TASK TO COMPLETE | Omitting all pictures, retype the entries below exactly as given.

Rendered images with source text:

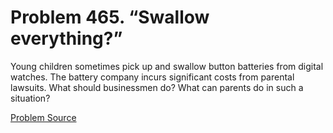 # Problem 465. “Swallow everything?”

Young children sometimes pick up and swallow button batteries from digital watches. The battery company incurs significant costs from parental lawsuits. What should businessmen do? What can parents do in such a situation?

[Problem Source](https://www.trizland.ru/tasks/1607/)
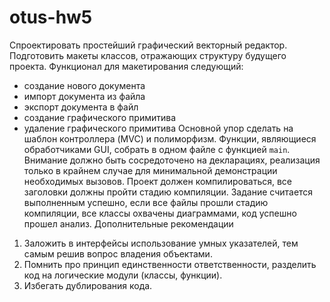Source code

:# otus-hw5
Спроектировать простейший графический векторный редактор. Подготовить макеты классов, отражающих структуру будущего проекта.
Функционал для макетирования следующий:
- создание нового документа
- импорт документа из файла
- экспорт документа в файл
- создание графического примитива
- удаление графического примитива
Основной упор сделать на шаблон контроллера (MVC) и полиморфизм. Функции, являющиеся обработчиками GUI, собрать в одном файле с функцией `main`.
Внимание должно быть сосредоточено на декларациях, реализация только в крайнем случае для минимальной демонстрации необходимых вызовов. Проект должен компилироваться, все заголовки должны пройти стадию компиляции.
Задание считается выполненным успешно, если все файлы прошли стадию компиляции, все классы охвачены диаграммами, код успешно прошел анализ.
Дополнительные рекомендации
1. Заложить в интерфейсы использование умных указателей, тем самым решив вопрос владения объектами.
2. Помнить про принцип единственности ответственности, разделить код на логические модули (классы, функции).
3. Избегать дублирования кода.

RESULT OF THE TASK |
 # Problem 465. “Swallow everything?”

Young children sometimes pick up and swallow button batteries from digital watches. The battery company incurs significant costs from parental lawsuits. What should businessmen do? What can parents do in such a situation?

[Problem Source](https://www.trizland.ru/tasks/1607/)
Source code

:# otus-hw5
Спроектировать простейший графический векторный редактор. Подготовить макеты классов, отражающих структуру будущего проекта.
Функционал для макетирования следующий:
- создание нового документа
- импорт документа из файла
- экспорт документа в файл
- создание графического примитива
- удаление графического примитива
Основной упор сделать на шаблон контроллера (MVC) и полиморфизм. Функции, являющиеся обработчиками GUI, собрать в одном файле с функцией `main`.
Внимание должно быть сосредоточено на декларациях, реализация только в крайнем случае для минимальной демонстрации необходимых вызовов. Проект должен компилироваться, все заголовки должны пройти стадию компиляции.
Задание считается выполненным успешно, если все файлы прошли стадию компиляции, все классы охвачены диаграммами, код успешно прошел анализ.
Дополнительные рекомендации
1. Заложить в интерфейсы использование умных указателей, тем самым решив вопрос владения объектами.
2. Помнить про принцип единственности ответственности, разделить код на логические модули (классы, функции).
3. Избегать дублирования кода.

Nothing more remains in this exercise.